Meistens sucht der Forscher nach Trends bei den Drop-out-Variablen. Wenn Sie diese Tendenzen identifizieren können, können Sie möglicherweise feststellen, warum die Befragten Ihre Umfrage plötzlich verlassen haben, und entsprechende Maßnahmen ergreifen.

  • Voreingenommenheit erinnern

Rückrufverzerrung tritt auf, wenn einige Stichprobenmitglieder Schwierigkeiten haben, sich an wichtige Informationen zu erinnern, was sich auf Ihren Forschungsprozess auswirkt. Es findet statt, wenn Forscher ablehnen, was vor ihnen liegt, und stattdessen sehen, was sie sehen wollen.

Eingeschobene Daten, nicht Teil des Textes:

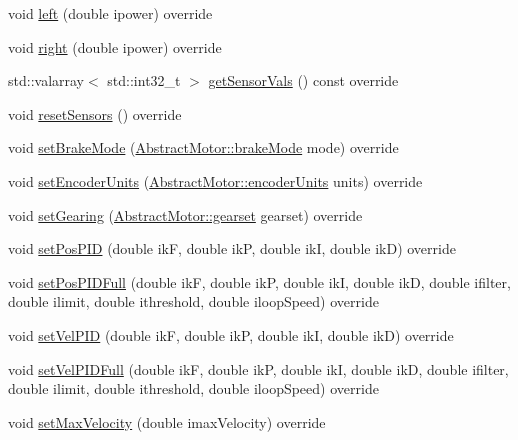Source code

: \begin{DoxyCompactItemize}
\item 
void \mbox{\hyperlink{classokapi_1_1XDriveModel_a0a4688df022b66164e81709e6eaa02e5}{left}} (double ipower) override
\item 
void \mbox{\hyperlink{classokapi_1_1XDriveModel_a21bc8f93cda3b0b58ec6543a6dc02c24}{right}} (double ipower) override
\item 
std\+::valarray$<$ std\+::int32\+\_\+t $>$ \mbox{\hyperlink{classokapi_1_1XDriveModel_a3beef170f1e7fd988d815f335cafad1e}{get\+Sensor\+Vals}} () const override
\item 
void \mbox{\hyperlink{classokapi_1_1XDriveModel_adbc23b11cde6aebb3c7eefb1f0251af7}{reset\+Sensors}} () override
\item 
void \mbox{\hyperlink{classokapi_1_1XDriveModel_a27356e54c9fd0361d01de4c81ff851e7}{set\+Brake\+Mode}} (\mbox{\hyperlink{classokapi_1_1AbstractMotor_a132e0485dbb59a60c3f934338d8fa601}{Abstract\+Motor\+::brake\+Mode}} mode) override
\item 
void \mbox{\hyperlink{classokapi_1_1XDriveModel_a56b590280c856259ad710e888d8e215c}{set\+Encoder\+Units}} (\mbox{\hyperlink{classokapi_1_1AbstractMotor_ae811cd825099f2defadeb1b7f7e7764c}{Abstract\+Motor\+::encoder\+Units}} units) override
\item 
void \mbox{\hyperlink{classokapi_1_1XDriveModel_ae9205c16e581786fecabaeb5066edab6}{set\+Gearing}} (\mbox{\hyperlink{classokapi_1_1AbstractMotor_a88aaa6ea2fa10f5520a537bbf26774d5}{Abstract\+Motor\+::gearset}} gearset) override
\item 
void \mbox{\hyperlink{classokapi_1_1XDriveModel_ad3769e5e46350c07665563e7acad2ad4}{set\+Pos\+P\+ID}} (double ikF, double ikP, double ikI, double ikD) override
\item 
void \mbox{\hyperlink{classokapi_1_1XDriveModel_a1b9375f95eee0633ce9ba21ac459074c}{set\+Pos\+P\+I\+D\+Full}} (double ikF, double ikP, double ikI, double ikD, double ifilter, double ilimit, double ithreshold, double iloop\+Speed) override
\item 
void \mbox{\hyperlink{classokapi_1_1XDriveModel_a556be85eb445580508a1322407c78a7a}{set\+Vel\+P\+ID}} (double ikF, double ikP, double ikI, double ikD) override
\item 
void \mbox{\hyperlink{classokapi_1_1XDriveModel_aa52cd97a543855a10728a956ed5f17a0}{set\+Vel\+P\+I\+D\+Full}} (double ikF, double ikP, double ikI, double ikD, double ifilter, double ilimit, double ithreshold, double iloop\+Speed) override
\item 
void \mbox{\hyperlink{classokapi_1_1XDriveModel_aec91f0569213bbca770ad4a25529beb6}{set\+Max\+Velocity}} (double imax\+Velocity) override

\end{DoxyCompactItemize}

Sie erhalten ein voreingenommenes Ergebnis, wenn Sie nur diejenigen befragen, die einen neuen Film gesehen haben. Diejenigen, die es gesehen haben, werden sagen, dass sie es geliebt haben, während diejenigen, die es nicht gesehen haben, sagen werden, dass sie es nicht getan haben. Das liegt daran, dass Leute, die den Film mögen, eher bereit sind, darüber zu diskutieren, als diejenigen, die das nicht tun.

  • Undercover-Voreingenommenheit

Eine Verzerrung durch Untererfassung entsteht, wenn eine repräsentative Stichprobe aus einem kleineren Anteil der Zielpopulation gezogen wird. Online-Umfragen sind besonders anfällig für Undercoverage Bias.

Nehmen wir an, Sie konzentrieren sich in einer Online-Umfrage zur eigenen Gesundheitseinschätzung auf übermäßiges Trink- und Rauchverhalten. Allerdings schließen Sie durch Ihre Art der Befragung bewusst Personen aus, die das Internet nicht nutzen.

Auf diese Weise werden ältere und weniger gebildete Personen aus Ihrer Stichprobe ausgeschlossen. Da sich Internetnutzer und Nichtnutzer stark unterscheiden, können Sie aus Ihrer Online-Umfrage keine zuverlässigen Ergebnisse ziehen.

Welche Auswirkungen hat der Selektionsbias?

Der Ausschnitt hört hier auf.